EROS, the briefly-lived erotic publication, was for it’s time, unusual. The magazine’s salaciousness was unapologetically high-brow (Ginzburg was only interested in reaching a readership with “higher than average income and intelligence”) and, for material that would later land him in jail, pornographically tame. There’s no glossy flash of flesh, no spread-eagle pussy shot. Instead the four issues of EROS featured articles that were deeply steeped in history, literature, politics, art. You’d read about lustful selections from the Bible, accompanied with suggestive Old Testament woodcuts, followed by an article arguing for the “Natural Superiority of Women as Eroticists,” or an investigation on Shakespeare’s sexuality.
And, undoubtedly, EROS as an object was meant to be touched. Heavy, thick, at thirteen inches deep and ten wide, the hardbound journal was art directed by the lauded graphic designer Herb Lublin.The art reproduced in EROS ranged from Degas nudes to Marilyn Monroe’s final photoshoot, including her own orange markings over her face.
But it was series of black and white bodies in the magazine’s final issue that fueled it’s puritanical takedown. Titled Black and White in Color the “photographic tone poem” celebrated interracial relationships, featuring tightly framed shots of a black man and a white woman entwined in a series of softcore erotic poses. Again, this was 1962. When the issue landed in the Deep South, Ralph landed in court, charged as a peddler of obscenity.

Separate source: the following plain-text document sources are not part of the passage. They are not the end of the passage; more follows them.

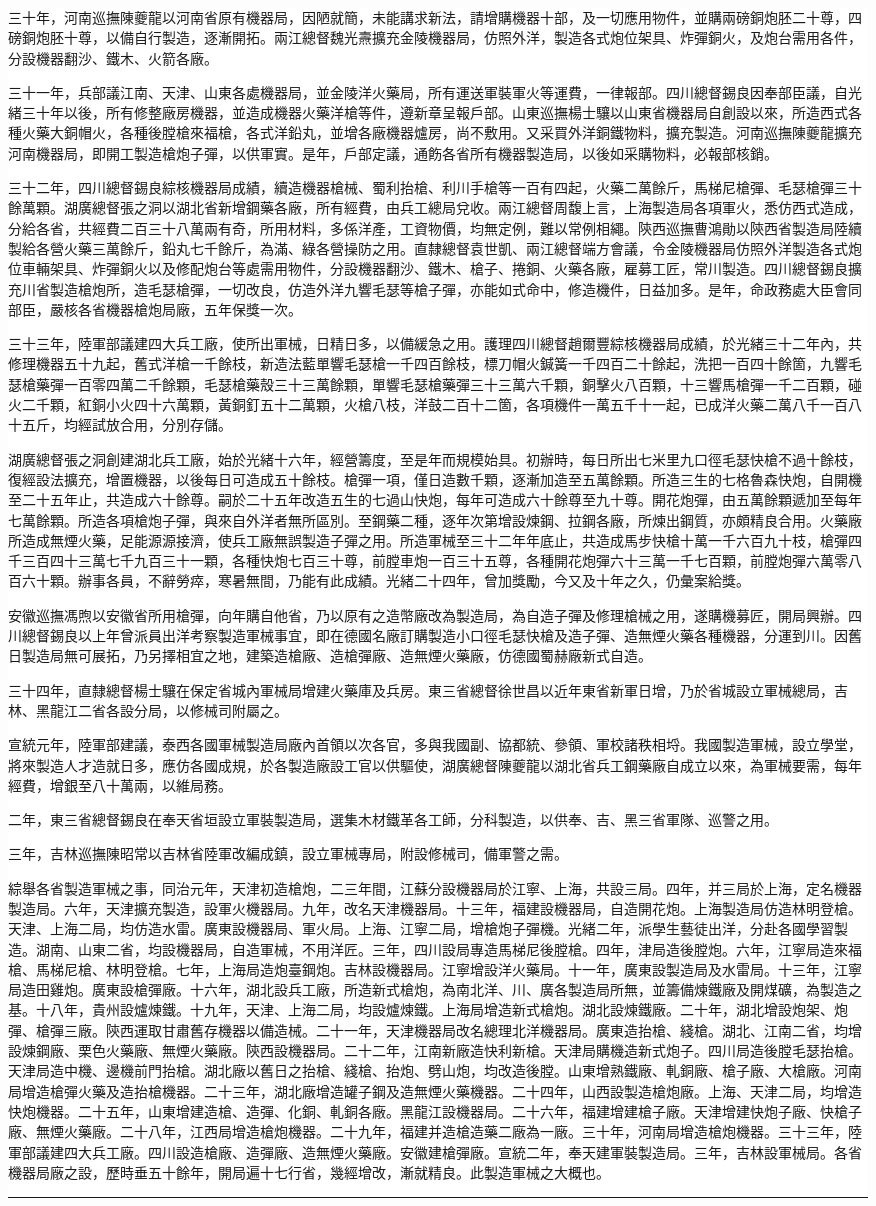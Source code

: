 三十年，河南巡撫陳夔龍以河南省原有機器局，因陋就簡，未能講求新法，請增購機器十部，及一切應用物件，並購兩磅銅炮胚二十尊，四磅銅炮胚十尊，以備自行製造，逐漸開拓。兩江總督魏光燾擴充金陵機器局，仿照外洋，製造各式炮位架具、炸彈銅火，及炮台需用各件，分設機器翻沙、鐵木、火箭各廠。

三十一年，兵部議江南、天津、山東各處機器局，並金陵洋火藥局，所有運送軍裝軍火等運費，一律報部。四川總督錫良因奉部臣議，自光緒三十年以後，所有修整廠房機器，並造成機器火藥洋槍等件，遵新章呈報戶部。山東巡撫楊士驤以山東省機器局自創設以來，所造西式各種火藥大銅帽火，各種後膛槍來福槍，各式洋鉛丸，並增各廠機器爐房，尚不敷用。又采買外洋銅鐵物料，擴充製造。河南巡撫陳夔龍擴充河南機器局，即開工製造槍炮子彈，以供軍實。是年，戶部定議，通飭各省所有機器製造局，以後如采購物料，必報部核銷。

三十二年，四川總督錫良綜核機器局成績，續造機器槍械、蜀利抬槍、利川手槍等一百有四起，火藥二萬餘斤，馬梯尼槍彈、毛瑟槍彈三十餘萬顆。湖廣總督張之洞以湖北省新增鋼藥各廠，所有經費，由兵工總局兌收。兩江總督周馥上言，上海製造局各項軍火，悉仿西式造成，分給各省，共經費二百三十八萬兩有奇，所用材料，多係洋產，工資物價，均無定例，難以常例相繩。陝西巡撫曹鴻勛以陝西省製造局陸續製給各營火藥三萬餘斤，鉛丸七千餘斤，為滿、綠各營操防之用。直隸總督袁世凱、兩江總督端方會議，令金陵機器局仿照外洋製造各式炮位車輛架具、炸彈銅火以及修配炮台等處需用物件，分設機器翻沙、鐵木、槍子、捲銅、火藥各廠，雇募工匠，常川製造。四川總督錫良擴充川省製造槍炮所，造毛瑟槍彈，一切改良，仿造外洋九響毛瑟等槍子彈，亦能如式命中，修造機件，日益加多。是年，命政務處大臣會同部臣，嚴核各省機器槍炮局廠，五年保獎一次。

三十三年，陸軍部議建四大兵工廠，使所出軍械，日精日多，以備緩急之用。護理四川總督趙爾豐綜核機器局成績，於光緒三十二年內，共修理機器五十九起，舊式洋槍一千餘枝，新造法藍單響毛瑟槍一千四百餘枝，標刀帽火鍼簧一千四百二十餘起，洗把一百四十餘箇，九響毛瑟槍藥彈一百零四萬二千餘顆，毛瑟槍藥殼三十三萬餘顆，單響毛瑟槍藥彈三十三萬六千顆，銅擊火八百顆，十三響馬槍彈一千二百顆，碰火二千顆，紅銅小火四十六萬顆，黃銅釘五十二萬顆，火槍八枝，洋鼓二百十二箇，各項機件一萬五千十一起，已成洋火藥二萬八千一百八十五斤，均經試放合用，分別存儲。

湖廣總督張之洞創建湖北兵工廠，始於光緒十六年，經營籌度，至是年而規模始具。初辦時，每日所出七米里九口徑毛瑟快槍不過十餘枝，復經設法擴充，增置機器，以後每日可造成五十餘枝。槍彈一項，僅日造數千顆，逐漸加造至五萬餘顆。所造三生的七格魯森快炮，自開機至二十五年止，共造成六十餘尊。嗣於二十五年改造五生的七過山快炮，每年可造成六十餘尊至九十尊。開花炮彈，由五萬餘顆遞加至每年七萬餘顆。所造各項槍炮子彈，與來自外洋者無所區別。至鋼藥二種，逐年次第增設煉鋼、拉鋼各廠，所煉出鋼質，亦頗精良合用。火藥廠所造成無煙火藥，足能源源接濟，使兵工廠無誤製造子彈之用。所造軍械至三十二年年底止，共造成馬步快槍十萬一千六百九十枝，槍彈四千三百四十三萬七千九百三十一顆，各種快炮七百三十尊，前膛車炮一百三十五尊，各種開花炮彈六十三萬一千七百顆，前膛炮彈六萬零八百六十顆。辦事各員，不辭勞瘁，寒暑無間，乃能有此成績。光緒二十四年，曾加獎勵，今又及十年之久，仍彙案給獎。

安徽巡撫馮煦以安徽省所用槍彈，向年購自他省，乃以原有之造幣廠改為製造局，為自造子彈及修理槍械之用，遂購機募匠，開局興辦。四川總督錫良以上年曾派員出洋考察製造軍械事宜，即在德國名廠訂購製造小口徑毛瑟快槍及造子彈、造無煙火藥各種機器，分運到川。因舊日製造局無可展拓，乃另擇相宜之地，建築造槍廠、造槍彈廠、造無煙火藥廠，仿德國蜀赫廠新式自造。

三十四年，直隸總督楊士驤在保定省城內軍械局增建火藥庫及兵房。東三省總督徐世昌以近年東省新軍日增，乃於省城設立軍械總局，吉林、黑龍江二省各設分局，以修械司附屬之。

宣統元年，陸軍部建議，泰西各國軍械製造局廠內首領以次各官，多與我國副、協都統、參領、軍校諸秩相埒。我國製造軍械，設立學堂，將來製造人才造就日多，應仿各國成規，於各製造廠設工官以供驅使，湖廣總督陳夔龍以湖北省兵工鋼藥廠自成立以來，為軍械要需，每年經費，增銀至八十萬兩，以維局務。

二年，東三省總督錫良在奉天省垣設立軍裝製造局，選集木材鐵革各工師，分科製造，以供奉、吉、黑三省軍隊、巡警之用。

三年，吉林巡撫陳昭常以吉林省陸軍改編成鎮，設立軍械專局，附設修械司，備軍警之需。

綜舉各省製造軍械之事，同治元年，天津初造槍炮，二三年間，江蘇分設機器局於江寧、上海，共設三局。四年，并三局於上海，定名機器製造局。六年，天津擴充製造，設軍火機器局。九年，改名天津機器局。十三年，福建設機器局，自造開花炮。上海製造局仿造林明登槍。天津、上海二局，均仿造水雷。廣東設機器局、軍火局。上海、江寧二局，增槍炮子彈機。光緒二年，派學生藝徒出洋，分赴各國學習製造。湖南、山東二省，均設機器局，自造軍械，不用洋匠。三年，四川設局專造馬梯尼後膛槍。四年，津局造後膛炮。六年，江寧局造來福槍、馬梯尼槍、林明登槍。七年，上海局造炮臺鋼炮。吉林設機器局。江寧增設洋火藥局。十一年，廣東設製造局及水雷局。十三年，江寧局造田雞炮。廣東設槍彈廠。十六年，湖北設兵工廠，所造新式槍炮，為南北洋、川、廣各製造局所無，並籌備煉鐵廠及開煤礦，為製造之基。十八年，貴州設爐煉鐵。十九年，天津、上海二局，均設爐煉鐵。上海局增造新式槍炮。湖北設煉鐵廠。二十年，湖北增設炮架、炮彈、槍彈三廠。陝西運取甘肅舊存機器以備造械。二十一年，天津機器局改名總理北洋機器局。廣東造抬槍、綫槍。湖北、江南二省，均增設煉鋼廠、栗色火藥廠、無煙火藥廠。陝西設機器局。二十二年，江南新廠造快利新槍。天津局購機造新式炮子。四川局造後膛毛瑟抬槍。天津局造中機、邊機前門抬槍。湖北廠以舊日之抬槍、綫槍、抬炮、劈山炮，均改造後膛。山東增熟鐵廠、軋銅廠、槍子廠、大槍廠。河南局增造槍彈火藥及造抬槍機器。二十三年，湖北廠增造罐子鋼及造無煙火藥機器。二十四年，山西設製造槍炮廠。上海、天津二局，均增造快炮機器。二十五年，山東增建造槍、造彈、化銅、軋銅各廠。黑龍江設機器局。二十六年，福建增建槍子廠。天津增建快炮子廠、快槍子廠、無煙火藥廠。二十八年，江西局增造槍炮機器。二十九年，福建并造槍造藥二廠為一廠。三十年，河南局增造槍炮機器。三十三年，陸軍部議建四大兵工廠。四川設造槍廠、造彈廠、造無煙火藥廠。安徽建槍彈廠。宣統二年，奉天建軍裝製造局。三年，吉林設軍械局。各省機器局廠之設，歷時垂五十餘年，開局遍十七行省，幾經增改，漸就精良。此製造軍械之大概也。

* * *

Ginzburg’s downfall rested less on the magazine itself but rather his mail-by-order ads, which specifically pandered to the erotic interest of his readership, did him in. The ironic twist: in said ads, Ralph touted the progressive policies of the Supreme Court. EROS, he wrote in the ads, was “enabled by recent court decisions ruling that a literary piece of painting, though explicitly sexual in content, has a right to be published if it s a genuine work of art. EROS is a genuine work of art.” Still today, obscenity’s harm remains in the eye of the beholder; it’s genuine nature as indiscriminate as art itself.